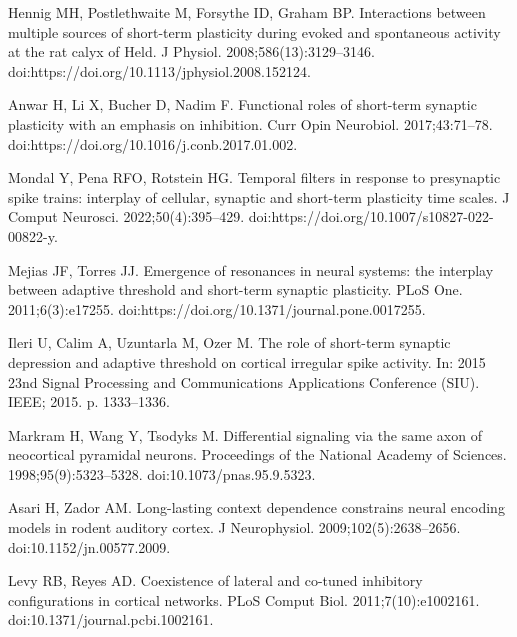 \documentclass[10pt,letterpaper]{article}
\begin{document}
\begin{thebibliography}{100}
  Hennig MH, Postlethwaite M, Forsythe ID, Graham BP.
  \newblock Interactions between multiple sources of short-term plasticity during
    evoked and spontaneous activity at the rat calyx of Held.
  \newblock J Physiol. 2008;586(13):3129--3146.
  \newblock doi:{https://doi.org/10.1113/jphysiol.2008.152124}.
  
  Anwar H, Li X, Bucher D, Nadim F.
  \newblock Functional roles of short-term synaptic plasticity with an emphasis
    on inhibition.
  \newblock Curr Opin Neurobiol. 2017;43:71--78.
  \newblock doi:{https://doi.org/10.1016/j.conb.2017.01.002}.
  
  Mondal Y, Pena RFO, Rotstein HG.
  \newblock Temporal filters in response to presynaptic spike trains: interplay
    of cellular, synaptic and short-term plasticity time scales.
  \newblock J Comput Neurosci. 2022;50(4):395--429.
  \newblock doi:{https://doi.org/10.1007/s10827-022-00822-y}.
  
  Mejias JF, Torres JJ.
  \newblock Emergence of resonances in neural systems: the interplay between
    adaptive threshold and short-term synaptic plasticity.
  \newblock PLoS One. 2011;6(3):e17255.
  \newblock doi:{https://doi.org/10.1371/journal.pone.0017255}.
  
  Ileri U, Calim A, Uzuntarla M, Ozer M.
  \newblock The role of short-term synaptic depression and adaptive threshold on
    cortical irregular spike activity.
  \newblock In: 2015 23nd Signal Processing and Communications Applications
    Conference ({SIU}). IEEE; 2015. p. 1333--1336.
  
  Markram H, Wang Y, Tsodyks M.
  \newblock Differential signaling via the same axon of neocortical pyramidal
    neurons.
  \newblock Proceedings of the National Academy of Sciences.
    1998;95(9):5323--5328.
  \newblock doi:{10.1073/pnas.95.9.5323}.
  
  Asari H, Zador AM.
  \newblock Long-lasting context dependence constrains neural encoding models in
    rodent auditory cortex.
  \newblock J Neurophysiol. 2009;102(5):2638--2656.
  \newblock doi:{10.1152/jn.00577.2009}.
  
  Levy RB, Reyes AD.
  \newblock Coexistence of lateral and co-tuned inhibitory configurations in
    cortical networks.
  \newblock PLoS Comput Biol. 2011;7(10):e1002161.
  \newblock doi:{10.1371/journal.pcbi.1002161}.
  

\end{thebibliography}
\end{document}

*****

■ **WHAT IS EXPECTED**: The lines to return run from the one containing "Asari H, Zador AM." through the last line of the records above. Give them exactly and include nothing more.

■ **EXPECTED ANSWER**:
  Asari H, Zador AM.
  \newblock Long-lasting context dependence constrains neural encoding models in
    rodent auditory cortex.
  \newblock J Neurophysiol. 2009;102(5):2638--2656.
  \newblock doi:{10.1152/jn.00577.2009}.
  
  Levy RB, Reyes AD.
  \newblock Coexistence of lateral and co-tuned inhibitory configurations in
    cortical networks.
  \newblock PLoS Comput Biol. 2011;7(10):e1002161.
  \newblock doi:{10.1371/journal.pcbi.1002161}.
  

\end{thebibliography}
\end{document}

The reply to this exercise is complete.